§ Saved entries
============================================================

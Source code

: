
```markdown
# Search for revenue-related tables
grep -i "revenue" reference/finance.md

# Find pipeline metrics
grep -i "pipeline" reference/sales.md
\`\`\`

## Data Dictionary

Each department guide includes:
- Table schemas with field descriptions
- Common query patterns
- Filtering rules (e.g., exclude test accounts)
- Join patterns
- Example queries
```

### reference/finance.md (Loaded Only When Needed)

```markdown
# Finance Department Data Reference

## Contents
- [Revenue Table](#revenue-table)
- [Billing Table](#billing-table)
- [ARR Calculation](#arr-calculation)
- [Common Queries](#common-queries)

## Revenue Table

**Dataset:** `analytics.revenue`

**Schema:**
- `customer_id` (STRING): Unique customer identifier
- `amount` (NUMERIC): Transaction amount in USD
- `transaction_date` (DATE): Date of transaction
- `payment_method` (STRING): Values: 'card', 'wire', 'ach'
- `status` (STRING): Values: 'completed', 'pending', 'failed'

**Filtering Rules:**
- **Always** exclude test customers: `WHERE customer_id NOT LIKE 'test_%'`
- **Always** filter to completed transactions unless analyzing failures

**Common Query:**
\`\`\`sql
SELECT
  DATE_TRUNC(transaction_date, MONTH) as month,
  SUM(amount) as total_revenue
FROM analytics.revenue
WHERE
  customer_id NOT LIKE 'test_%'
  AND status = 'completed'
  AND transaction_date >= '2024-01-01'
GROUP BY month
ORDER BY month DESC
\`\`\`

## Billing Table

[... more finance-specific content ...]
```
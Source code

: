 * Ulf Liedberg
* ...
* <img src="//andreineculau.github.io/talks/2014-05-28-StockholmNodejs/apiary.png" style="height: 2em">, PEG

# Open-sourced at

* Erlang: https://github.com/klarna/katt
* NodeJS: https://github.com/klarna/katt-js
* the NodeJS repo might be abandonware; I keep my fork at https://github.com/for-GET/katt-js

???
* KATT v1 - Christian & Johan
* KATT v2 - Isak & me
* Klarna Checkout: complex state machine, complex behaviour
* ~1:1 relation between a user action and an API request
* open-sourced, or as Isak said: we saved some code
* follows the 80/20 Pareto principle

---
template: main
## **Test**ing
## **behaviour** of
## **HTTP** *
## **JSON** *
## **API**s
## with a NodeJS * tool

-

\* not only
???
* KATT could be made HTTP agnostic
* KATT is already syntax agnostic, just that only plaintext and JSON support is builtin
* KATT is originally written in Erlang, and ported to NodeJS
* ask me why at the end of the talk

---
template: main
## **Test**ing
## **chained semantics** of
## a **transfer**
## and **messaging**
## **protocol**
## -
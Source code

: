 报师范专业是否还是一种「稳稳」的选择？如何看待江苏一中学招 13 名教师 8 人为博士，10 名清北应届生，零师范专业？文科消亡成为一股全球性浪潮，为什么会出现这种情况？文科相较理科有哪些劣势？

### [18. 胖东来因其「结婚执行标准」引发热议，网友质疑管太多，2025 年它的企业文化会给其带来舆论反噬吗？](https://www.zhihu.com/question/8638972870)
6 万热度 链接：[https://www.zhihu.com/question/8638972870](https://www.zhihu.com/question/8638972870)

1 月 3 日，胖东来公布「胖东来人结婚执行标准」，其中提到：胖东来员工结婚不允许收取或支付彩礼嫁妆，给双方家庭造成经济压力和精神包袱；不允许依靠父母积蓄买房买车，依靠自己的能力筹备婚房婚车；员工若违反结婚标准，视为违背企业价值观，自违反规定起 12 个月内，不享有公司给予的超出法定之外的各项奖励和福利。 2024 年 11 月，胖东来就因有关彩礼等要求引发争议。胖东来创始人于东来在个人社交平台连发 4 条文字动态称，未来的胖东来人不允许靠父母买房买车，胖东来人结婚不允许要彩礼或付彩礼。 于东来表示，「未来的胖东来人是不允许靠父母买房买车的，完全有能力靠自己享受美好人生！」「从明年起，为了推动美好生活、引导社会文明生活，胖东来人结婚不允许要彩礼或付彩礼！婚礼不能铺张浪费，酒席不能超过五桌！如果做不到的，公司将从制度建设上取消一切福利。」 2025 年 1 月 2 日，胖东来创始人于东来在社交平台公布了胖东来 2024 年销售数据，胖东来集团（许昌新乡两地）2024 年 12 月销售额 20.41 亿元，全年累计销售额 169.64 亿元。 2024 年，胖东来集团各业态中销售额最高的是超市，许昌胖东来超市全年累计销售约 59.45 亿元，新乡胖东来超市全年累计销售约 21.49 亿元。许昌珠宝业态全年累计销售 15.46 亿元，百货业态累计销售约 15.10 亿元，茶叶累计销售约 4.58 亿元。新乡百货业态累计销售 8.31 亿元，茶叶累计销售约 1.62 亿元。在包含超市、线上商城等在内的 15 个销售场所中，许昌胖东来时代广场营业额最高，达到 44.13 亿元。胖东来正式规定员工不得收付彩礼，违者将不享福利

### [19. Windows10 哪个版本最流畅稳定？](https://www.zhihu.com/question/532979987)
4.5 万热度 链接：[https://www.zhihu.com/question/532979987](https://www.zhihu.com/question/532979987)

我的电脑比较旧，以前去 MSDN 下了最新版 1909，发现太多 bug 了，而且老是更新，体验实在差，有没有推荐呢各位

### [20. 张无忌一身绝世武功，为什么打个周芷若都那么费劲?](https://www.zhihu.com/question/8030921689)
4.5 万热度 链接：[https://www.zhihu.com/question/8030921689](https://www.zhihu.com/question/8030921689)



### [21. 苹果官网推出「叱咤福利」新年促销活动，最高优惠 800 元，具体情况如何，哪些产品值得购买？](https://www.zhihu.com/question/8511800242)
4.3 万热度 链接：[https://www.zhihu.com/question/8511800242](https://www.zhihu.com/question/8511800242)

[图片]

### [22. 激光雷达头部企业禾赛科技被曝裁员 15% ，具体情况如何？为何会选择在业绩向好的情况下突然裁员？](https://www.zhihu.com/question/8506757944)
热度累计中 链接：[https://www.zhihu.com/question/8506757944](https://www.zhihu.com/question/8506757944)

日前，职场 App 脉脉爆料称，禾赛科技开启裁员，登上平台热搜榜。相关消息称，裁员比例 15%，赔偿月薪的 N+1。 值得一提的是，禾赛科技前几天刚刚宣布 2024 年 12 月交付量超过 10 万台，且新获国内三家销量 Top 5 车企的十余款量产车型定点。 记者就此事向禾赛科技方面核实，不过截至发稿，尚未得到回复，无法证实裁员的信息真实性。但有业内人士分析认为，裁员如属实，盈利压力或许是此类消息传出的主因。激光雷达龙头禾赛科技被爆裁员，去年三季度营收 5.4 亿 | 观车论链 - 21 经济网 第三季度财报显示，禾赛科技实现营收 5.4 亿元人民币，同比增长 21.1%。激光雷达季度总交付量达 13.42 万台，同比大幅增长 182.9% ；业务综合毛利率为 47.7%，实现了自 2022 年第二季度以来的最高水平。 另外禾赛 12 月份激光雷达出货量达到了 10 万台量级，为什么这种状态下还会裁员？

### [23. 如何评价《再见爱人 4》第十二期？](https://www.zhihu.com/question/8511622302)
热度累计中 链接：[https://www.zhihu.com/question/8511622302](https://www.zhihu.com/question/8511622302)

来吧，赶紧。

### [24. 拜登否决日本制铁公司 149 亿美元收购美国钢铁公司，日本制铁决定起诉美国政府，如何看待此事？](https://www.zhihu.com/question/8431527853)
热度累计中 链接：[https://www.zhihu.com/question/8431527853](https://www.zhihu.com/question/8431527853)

============================================================

§ TASK GOAL
Take the data above and return it exactly.

§ EXERCISE ANSWER
Source code

:
```markdown
# Search for revenue-related tables
grep -i "revenue" reference/finance.md

# Find pipeline metrics
grep -i "pipeline" reference/sales.md
\`\`\`

## Data Dictionary

Each department guide includes:
- Table schemas with field descriptions
- Common query patterns
- Filtering rules (e.g., exclude test accounts)
- Join patterns
- Example queries
```

### reference/finance.md (Loaded Only When Needed)

```markdown
# Finance Department Data Reference

## Contents
- [Revenue Table](#revenue-table)
- [Billing Table](#billing-table)
- [ARR Calculation](#arr-calculation)
- [Common Queries](#common-queries)

## Revenue Table

**Dataset:** `analytics.revenue`

**Schema:**
- `customer_id` (STRING): Unique customer identifier
- `amount` (NUMERIC): Transaction amount in USD
- `transaction_date` (DATE): Date of transaction
- `payment_method` (STRING): Values: 'card', 'wire', 'ach'
- `status` (STRING): Values: 'completed', 'pending', 'failed'

**Filtering Rules:**
- **Always** exclude test customers: `WHERE customer_id NOT LIKE 'test_%'`
- **Always** filter to completed transactions unless analyzing failures

**Common Query:**
\`\`\`sql
SELECT
  DATE_TRUNC(transaction_date, MONTH) as month,
  SUM(amount) as total_revenue
FROM analytics.revenue
WHERE
  customer_id NOT LIKE 'test_%'
  AND status = 'completed'
  AND transaction_date >= '2024-01-01'
GROUP BY month
ORDER BY month DESC
\`\`\`

## Billing Table

[... more finance-specific content ...]
```
Source code

: * Ulf Liedberg
* ...
* <img src="//andreineculau.github.io/talks/2014-05-28-StockholmNodejs/apiary.png" style="height: 2em">, PEG

# Open-sourced at

* Erlang: https://github.com/klarna/katt
* NodeJS: https://github.com/klarna/katt-js
* the NodeJS repo might be abandonware; I keep my fork at https://github.com/for-GET/katt-js

???
* KATT v1 - Christian & Johan
* KATT v2 - Isak & me
* Klarna Checkout: complex state machine, complex behaviour
* ~1:1 relation between a user action and an API request
* open-sourced, or as Isak said: we saved some code
* follows the 80/20 Pareto principle

---
template: main
## **Test**ing
## **behaviour** of
## **HTTP** *
## **JSON** *
## **API**s
## with a NodeJS * tool

-

\* not only
???
* KATT could be made HTTP agnostic
* KATT is already syntax agnostic, just that only plaintext and JSON support is builtin
* KATT is originally written in Erlang, and ported to NodeJS
* ask me why at the end of the talk

---
template: main
## **Test**ing
## **chained semantics** of
## a **transfer**
## and **messaging**
## **protocol**
## -
Source code

: 报师范专业是否还是一种「稳稳」的选择？如何看待江苏一中学招 13 名教师 8 人为博士，10 名清北应届生，零师范专业？文科消亡成为一股全球性浪潮，为什么会出现这种情况？文科相较理科有哪些劣势？

### [18. 胖东来因其「结婚执行标准」引发热议，网友质疑管太多，2025 年它的企业文化会给其带来舆论反噬吗？](https://www.zhihu.com/question/8638972870)
6 万热度 链接：[https://www.zhihu.com/question/8638972870](https://www.zhihu.com/question/8638972870)

1 月 3 日，胖东来公布「胖东来人结婚执行标准」，其中提到：胖东来员工结婚不允许收取或支付彩礼嫁妆，给双方家庭造成经济压力和精神包袱；不允许依靠父母积蓄买房买车，依靠自己的能力筹备婚房婚车；员工若违反结婚标准，视为违背企业价值观，自违反规定起 12 个月内，不享有公司给予的超出法定之外的各项奖励和福利。 2024 年 11 月，胖东来就因有关彩礼等要求引发争议。胖东来创始人于东来在个人社交平台连发 4 条文字动态称，未来的胖东来人不允许靠父母买房买车，胖东来人结婚不允许要彩礼或付彩礼。 于东来表示，「未来的胖东来人是不允许靠父母买房买车的，完全有能力靠自己享受美好人生！」「从明年起，为了推动美好生活、引导社会文明生活，胖东来人结婚不允许要彩礼或付彩礼！婚礼不能铺张浪费，酒席不能超过五桌！如果做不到的，公司将从制度建设上取消一切福利。」 2025 年 1 月 2 日，胖东来创始人于东来在社交平台公布了胖东来 2024 年销售数据，胖东来集团（许昌新乡两地）2024 年 12 月销售额 20.41 亿元，全年累计销售额 169.64 亿元。 2024 年，胖东来集团各业态中销售额最高的是超市，许昌胖东来超市全年累计销售约 59.45 亿元，新乡胖东来超市全年累计销售约 21.49 亿元。许昌珠宝业态全年累计销售 15.46 亿元，百货业态累计销售约 15.10 亿元，茶叶累计销售约 4.58 亿元。新乡百货业态累计销售 8.31 亿元，茶叶累计销售约 1.62 亿元。在包含超市、线上商城等在内的 15 个销售场所中，许昌胖东来时代广场营业额最高，达到 44.13 亿元。胖东来正式规定员工不得收付彩礼，违者将不享福利

### [19. Windows10 哪个版本最流畅稳定？](https://www.zhihu.com/question/532979987)
4.5 万热度 链接：[https://www.zhihu.com/question/532979987](https://www.zhihu.com/question/532979987)

我的电脑比较旧，以前去 MSDN 下了最新版 1909，发现太多 bug 了，而且老是更新，体验实在差，有没有推荐呢各位

### [20. 张无忌一身绝世武功，为什么打个周芷若都那么费劲?](https://www.zhihu.com/question/8030921689)
4.5 万热度 链接：[https://www.zhihu.com/question/8030921689](https://www.zhihu.com/question/8030921689)



### [21. 苹果官网推出「叱咤福利」新年促销活动，最高优惠 800 元，具体情况如何，哪些产品值得购买？](https://www.zhihu.com/question/8511800242)
4.3 万热度 链接：[https://www.zhihu.com/question/8511800242](https://www.zhihu.com/question/8511800242)

[图片]

### [22. 激光雷达头部企业禾赛科技被曝裁员 15% ，具体情况如何？为何会选择在业绩向好的情况下突然裁员？](https://www.zhihu.com/question/8506757944)
热度累计中 链接：[https://www.zhihu.com/question/8506757944](https://www.zhihu.com/question/8506757944)

日前，职场 App 脉脉爆料称，禾赛科技开启裁员，登上平台热搜榜。相关消息称，裁员比例 15%，赔偿月薪的 N+1。 值得一提的是，禾赛科技前几天刚刚宣布 2024 年 12 月交付量超过 10 万台，且新获国内三家销量 Top 5 车企的十余款量产车型定点。 记者就此事向禾赛科技方面核实，不过截至发稿，尚未得到回复，无法证实裁员的信息真实性。但有业内人士分析认为，裁员如属实，盈利压力或许是此类消息传出的主因。激光雷达龙头禾赛科技被爆裁员，去年三季度营收 5.4 亿 | 观车论链 - 21 经济网 第三季度财报显示，禾赛科技实现营收 5.4 亿元人民币，同比增长 21.1%。激光雷达季度总交付量达 13.42 万台，同比大幅增长 182.9% ；业务综合毛利率为 47.7%，实现了自 2022 年第二季度以来的最高水平。 另外禾赛 12 月份激光雷达出货量达到了 10 万台量级，为什么这种状态下还会裁员？

### [23. 如何评价《再见爱人 4》第十二期？](https://www.zhihu.com/question/8511622302)
热度累计中 链接：[https://www.zhihu.com/question/8511622302](https://www.zhihu.com/question/8511622302)

来吧，赶紧。

### [24. 拜登否决日本制铁公司 149 亿美元收购美国钢铁公司，日本制铁决定起诉美国政府，如何看待此事？](https://www.zhihu.com/question/8431527853)
热度累计中 链接：[https://www.zhihu.com/question/8431527853](https://www.zhihu.com/question/8431527853)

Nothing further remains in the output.